### WORK REQUEST
The word "need" marks the lines to find; copy every such line from the data below.

Collected data:
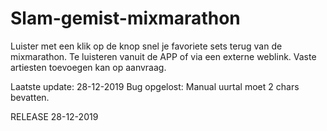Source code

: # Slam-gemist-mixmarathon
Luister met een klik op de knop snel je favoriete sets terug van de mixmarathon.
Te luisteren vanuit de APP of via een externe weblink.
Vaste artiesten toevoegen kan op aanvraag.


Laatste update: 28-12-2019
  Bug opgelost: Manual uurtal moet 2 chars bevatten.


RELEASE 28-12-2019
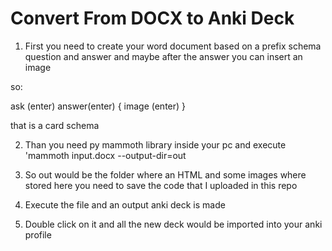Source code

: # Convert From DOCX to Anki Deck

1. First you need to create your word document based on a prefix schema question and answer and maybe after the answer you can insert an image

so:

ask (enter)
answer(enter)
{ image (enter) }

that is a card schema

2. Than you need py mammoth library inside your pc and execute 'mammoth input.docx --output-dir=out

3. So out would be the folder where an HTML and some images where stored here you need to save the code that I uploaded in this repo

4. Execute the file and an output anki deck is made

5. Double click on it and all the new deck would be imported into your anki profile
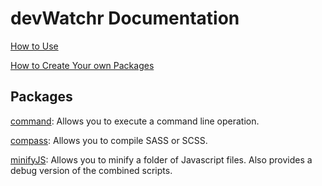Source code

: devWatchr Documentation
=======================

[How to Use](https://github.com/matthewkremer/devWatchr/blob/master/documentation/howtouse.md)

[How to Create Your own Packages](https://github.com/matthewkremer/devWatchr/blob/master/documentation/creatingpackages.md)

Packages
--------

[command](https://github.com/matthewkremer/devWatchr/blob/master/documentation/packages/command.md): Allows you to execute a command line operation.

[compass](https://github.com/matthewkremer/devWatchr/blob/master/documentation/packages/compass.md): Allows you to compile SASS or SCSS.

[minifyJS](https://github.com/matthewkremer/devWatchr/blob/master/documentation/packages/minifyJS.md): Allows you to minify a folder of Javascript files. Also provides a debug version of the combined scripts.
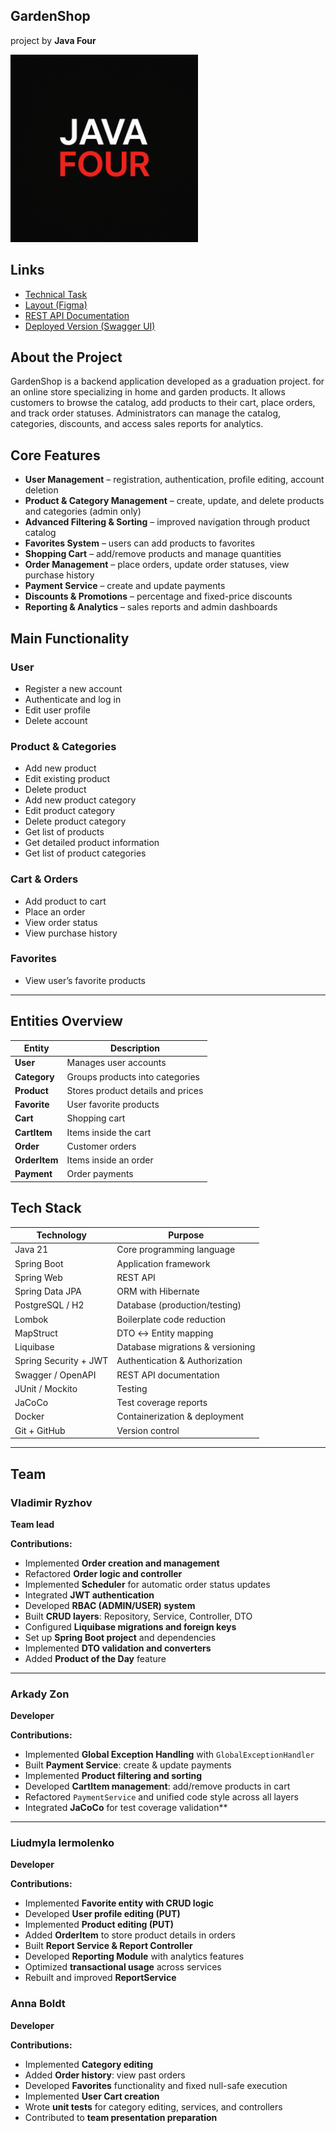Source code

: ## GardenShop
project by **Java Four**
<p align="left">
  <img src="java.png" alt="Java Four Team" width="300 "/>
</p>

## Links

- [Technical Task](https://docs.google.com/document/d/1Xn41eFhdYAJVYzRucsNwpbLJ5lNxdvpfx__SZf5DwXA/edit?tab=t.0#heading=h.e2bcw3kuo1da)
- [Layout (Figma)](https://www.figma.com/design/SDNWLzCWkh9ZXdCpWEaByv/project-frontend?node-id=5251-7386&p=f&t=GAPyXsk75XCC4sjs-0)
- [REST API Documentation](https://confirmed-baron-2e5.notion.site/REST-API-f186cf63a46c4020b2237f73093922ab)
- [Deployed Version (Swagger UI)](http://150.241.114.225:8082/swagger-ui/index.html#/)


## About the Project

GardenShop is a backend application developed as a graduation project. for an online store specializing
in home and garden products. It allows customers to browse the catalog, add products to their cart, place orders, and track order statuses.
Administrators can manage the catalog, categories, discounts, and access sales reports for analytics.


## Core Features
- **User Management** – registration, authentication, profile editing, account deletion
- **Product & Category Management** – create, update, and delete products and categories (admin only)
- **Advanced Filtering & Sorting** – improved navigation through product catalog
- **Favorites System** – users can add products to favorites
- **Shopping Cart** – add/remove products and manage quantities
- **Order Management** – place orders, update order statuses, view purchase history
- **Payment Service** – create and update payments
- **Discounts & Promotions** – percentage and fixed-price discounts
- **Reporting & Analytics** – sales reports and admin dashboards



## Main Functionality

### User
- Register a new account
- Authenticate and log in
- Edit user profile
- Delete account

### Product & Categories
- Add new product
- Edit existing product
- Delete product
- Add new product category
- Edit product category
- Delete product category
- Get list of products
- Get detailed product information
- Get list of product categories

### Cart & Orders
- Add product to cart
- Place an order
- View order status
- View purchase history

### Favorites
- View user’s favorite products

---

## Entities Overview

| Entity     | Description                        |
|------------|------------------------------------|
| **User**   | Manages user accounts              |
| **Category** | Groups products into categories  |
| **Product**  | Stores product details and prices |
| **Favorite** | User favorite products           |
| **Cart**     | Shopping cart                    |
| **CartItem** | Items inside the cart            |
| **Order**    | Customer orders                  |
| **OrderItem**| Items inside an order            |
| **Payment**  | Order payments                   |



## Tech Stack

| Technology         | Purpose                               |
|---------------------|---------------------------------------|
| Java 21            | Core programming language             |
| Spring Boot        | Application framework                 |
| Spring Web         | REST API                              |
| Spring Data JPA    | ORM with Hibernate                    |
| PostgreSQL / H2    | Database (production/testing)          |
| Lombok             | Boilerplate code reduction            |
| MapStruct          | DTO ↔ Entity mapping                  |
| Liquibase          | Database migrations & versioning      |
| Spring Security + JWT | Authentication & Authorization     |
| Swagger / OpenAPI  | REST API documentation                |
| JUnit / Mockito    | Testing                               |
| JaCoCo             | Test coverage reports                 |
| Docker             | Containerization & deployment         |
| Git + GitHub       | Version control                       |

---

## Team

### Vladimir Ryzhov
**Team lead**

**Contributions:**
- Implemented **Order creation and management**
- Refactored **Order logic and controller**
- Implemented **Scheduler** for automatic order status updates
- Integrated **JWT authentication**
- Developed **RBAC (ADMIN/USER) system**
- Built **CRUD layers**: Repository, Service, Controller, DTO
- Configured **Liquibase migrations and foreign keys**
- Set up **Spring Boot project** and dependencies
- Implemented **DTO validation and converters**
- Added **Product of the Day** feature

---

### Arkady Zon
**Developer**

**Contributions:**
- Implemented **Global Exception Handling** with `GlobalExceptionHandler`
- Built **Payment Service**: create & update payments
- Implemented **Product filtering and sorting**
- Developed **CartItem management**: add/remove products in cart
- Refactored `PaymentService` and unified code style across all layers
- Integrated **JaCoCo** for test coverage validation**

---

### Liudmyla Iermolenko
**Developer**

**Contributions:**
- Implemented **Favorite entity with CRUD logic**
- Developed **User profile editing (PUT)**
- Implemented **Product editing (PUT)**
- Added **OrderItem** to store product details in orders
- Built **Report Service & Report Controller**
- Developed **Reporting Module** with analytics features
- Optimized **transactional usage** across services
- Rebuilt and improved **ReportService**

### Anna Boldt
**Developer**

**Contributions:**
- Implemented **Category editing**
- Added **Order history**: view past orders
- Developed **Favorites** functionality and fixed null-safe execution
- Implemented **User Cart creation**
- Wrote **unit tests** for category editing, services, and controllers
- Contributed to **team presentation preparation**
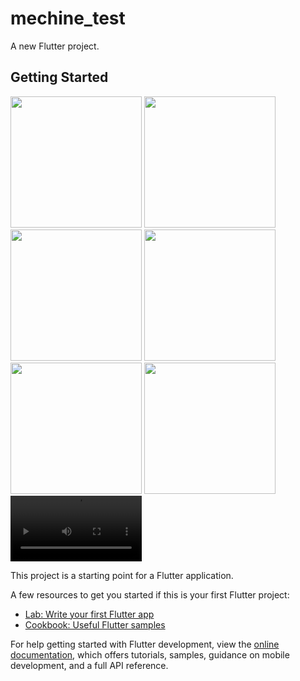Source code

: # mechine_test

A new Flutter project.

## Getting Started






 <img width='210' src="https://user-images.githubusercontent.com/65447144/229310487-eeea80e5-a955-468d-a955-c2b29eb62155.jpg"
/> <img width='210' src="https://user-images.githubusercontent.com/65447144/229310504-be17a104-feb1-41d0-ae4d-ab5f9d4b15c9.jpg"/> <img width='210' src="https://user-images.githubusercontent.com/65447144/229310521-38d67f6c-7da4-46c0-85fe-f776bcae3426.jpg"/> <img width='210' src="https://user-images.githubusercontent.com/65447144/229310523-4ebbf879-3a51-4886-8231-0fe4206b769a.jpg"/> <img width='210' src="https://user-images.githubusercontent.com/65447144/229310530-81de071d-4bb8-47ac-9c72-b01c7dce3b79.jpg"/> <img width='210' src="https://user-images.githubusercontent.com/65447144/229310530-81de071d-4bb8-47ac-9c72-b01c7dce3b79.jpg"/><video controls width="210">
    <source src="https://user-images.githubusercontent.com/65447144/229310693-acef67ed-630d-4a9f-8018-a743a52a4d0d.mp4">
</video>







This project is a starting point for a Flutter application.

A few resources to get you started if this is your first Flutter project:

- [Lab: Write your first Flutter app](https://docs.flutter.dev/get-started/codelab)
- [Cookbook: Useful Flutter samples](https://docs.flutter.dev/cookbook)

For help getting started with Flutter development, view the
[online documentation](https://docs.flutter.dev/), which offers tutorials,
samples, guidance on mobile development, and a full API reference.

### ANSWER TO THIS PROBLEM
1. First you need to create your word document based on a prefix schema question and answer and maybe after the answer you can insert an image
2. Than you need py mammoth library inside your pc and execute 'mammoth input.docx --output-dir=out
3. So out would be the folder where an HTML and some images where stored here you need to save the code that I uploaded in this repo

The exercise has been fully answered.